Find the word "loading" in the records below. List each line containing it.

Segment Start: Record extracts

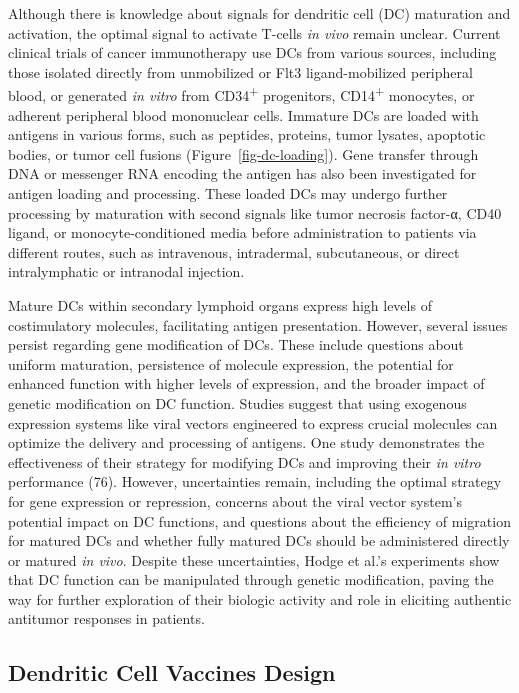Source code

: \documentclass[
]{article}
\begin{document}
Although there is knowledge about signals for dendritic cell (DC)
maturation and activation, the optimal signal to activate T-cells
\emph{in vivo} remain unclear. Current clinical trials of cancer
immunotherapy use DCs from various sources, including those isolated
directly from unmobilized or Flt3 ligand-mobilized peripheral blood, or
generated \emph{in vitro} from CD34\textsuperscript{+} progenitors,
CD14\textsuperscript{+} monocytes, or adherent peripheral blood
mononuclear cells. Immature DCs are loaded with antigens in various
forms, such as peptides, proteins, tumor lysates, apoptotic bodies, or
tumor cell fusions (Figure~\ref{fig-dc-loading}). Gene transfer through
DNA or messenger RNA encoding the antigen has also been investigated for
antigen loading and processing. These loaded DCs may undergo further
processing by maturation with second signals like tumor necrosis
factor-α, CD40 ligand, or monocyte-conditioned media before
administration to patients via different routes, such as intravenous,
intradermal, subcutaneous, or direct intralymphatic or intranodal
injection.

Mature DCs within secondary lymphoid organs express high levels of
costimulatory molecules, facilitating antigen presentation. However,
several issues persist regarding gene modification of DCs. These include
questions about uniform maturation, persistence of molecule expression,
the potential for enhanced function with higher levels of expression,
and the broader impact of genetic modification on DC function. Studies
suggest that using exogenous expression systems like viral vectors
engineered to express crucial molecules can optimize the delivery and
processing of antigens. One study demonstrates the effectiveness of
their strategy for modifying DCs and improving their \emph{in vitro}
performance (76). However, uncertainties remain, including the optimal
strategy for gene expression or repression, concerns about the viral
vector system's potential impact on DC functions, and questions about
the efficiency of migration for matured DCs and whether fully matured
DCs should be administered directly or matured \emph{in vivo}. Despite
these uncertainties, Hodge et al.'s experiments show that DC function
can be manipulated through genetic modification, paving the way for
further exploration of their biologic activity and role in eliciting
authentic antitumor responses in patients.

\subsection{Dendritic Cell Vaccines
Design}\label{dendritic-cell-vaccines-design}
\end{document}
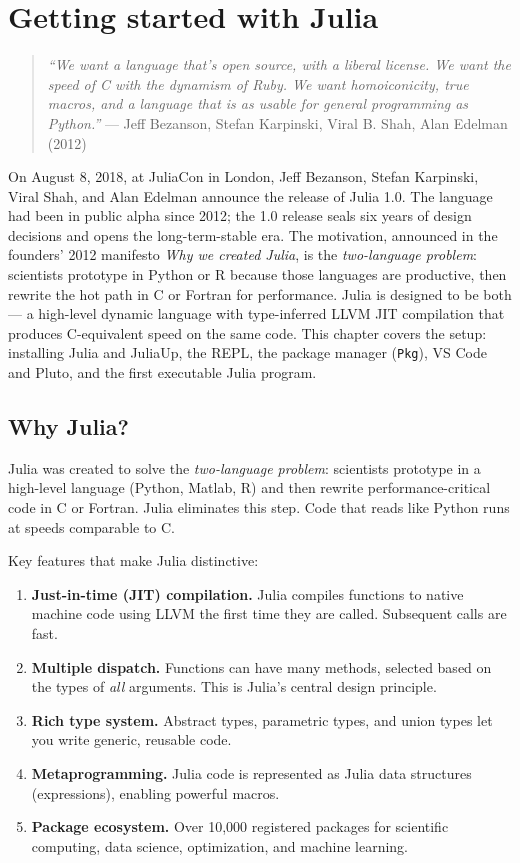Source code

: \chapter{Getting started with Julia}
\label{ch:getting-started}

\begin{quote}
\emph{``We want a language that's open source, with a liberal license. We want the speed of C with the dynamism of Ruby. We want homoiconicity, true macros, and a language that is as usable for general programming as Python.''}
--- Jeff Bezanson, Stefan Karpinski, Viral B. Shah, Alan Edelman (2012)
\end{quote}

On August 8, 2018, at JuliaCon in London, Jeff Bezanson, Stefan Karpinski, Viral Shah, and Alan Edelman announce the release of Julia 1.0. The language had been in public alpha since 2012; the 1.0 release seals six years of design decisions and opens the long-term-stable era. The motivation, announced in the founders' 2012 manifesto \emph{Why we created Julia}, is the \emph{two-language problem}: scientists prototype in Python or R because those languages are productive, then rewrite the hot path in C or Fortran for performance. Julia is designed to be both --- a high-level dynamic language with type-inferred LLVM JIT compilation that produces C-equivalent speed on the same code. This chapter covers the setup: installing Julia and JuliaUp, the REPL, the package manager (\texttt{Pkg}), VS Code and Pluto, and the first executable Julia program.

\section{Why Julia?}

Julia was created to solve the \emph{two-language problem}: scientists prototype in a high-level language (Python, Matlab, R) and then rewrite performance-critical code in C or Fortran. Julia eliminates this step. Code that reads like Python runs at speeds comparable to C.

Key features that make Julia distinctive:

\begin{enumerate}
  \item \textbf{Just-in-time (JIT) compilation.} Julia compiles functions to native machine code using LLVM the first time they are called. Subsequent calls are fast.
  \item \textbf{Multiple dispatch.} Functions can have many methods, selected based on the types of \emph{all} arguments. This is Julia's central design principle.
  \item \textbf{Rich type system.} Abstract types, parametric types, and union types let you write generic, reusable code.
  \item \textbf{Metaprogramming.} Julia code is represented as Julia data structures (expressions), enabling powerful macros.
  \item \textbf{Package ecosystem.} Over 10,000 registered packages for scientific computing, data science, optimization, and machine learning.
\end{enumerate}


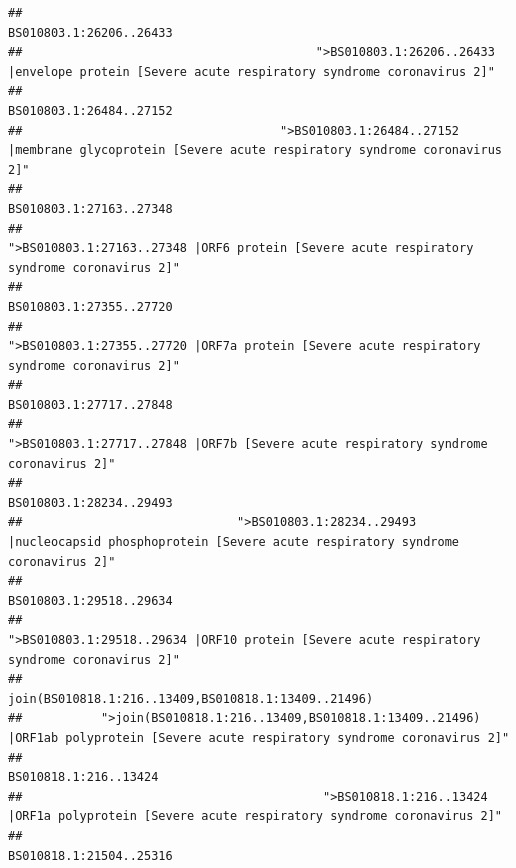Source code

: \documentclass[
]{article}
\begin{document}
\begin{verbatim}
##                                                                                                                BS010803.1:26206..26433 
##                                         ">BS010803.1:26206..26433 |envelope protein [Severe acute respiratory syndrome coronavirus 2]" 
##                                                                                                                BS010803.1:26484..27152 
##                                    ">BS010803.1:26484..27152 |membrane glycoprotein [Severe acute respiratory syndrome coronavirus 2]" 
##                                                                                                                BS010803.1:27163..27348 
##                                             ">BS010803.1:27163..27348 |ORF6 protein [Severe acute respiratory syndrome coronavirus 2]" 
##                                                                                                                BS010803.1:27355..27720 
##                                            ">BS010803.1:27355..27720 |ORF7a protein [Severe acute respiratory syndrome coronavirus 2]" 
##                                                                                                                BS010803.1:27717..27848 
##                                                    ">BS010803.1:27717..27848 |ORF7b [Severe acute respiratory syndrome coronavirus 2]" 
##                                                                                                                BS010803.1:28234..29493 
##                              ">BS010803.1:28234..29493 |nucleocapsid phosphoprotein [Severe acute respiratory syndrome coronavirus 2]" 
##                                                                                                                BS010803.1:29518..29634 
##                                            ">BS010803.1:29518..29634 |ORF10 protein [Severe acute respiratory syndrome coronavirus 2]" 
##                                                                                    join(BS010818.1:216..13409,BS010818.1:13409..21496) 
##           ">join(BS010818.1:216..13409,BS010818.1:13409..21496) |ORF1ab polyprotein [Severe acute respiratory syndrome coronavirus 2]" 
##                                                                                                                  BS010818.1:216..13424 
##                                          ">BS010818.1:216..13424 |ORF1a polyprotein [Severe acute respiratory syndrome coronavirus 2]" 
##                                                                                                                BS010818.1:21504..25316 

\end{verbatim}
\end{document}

Segment End: Record extracts

-- Task response --
tumor cell fusions (Figure~\ref{fig-dc-loading}). Gene transfer through
antigen loading and processing. These loaded DCs may undergo further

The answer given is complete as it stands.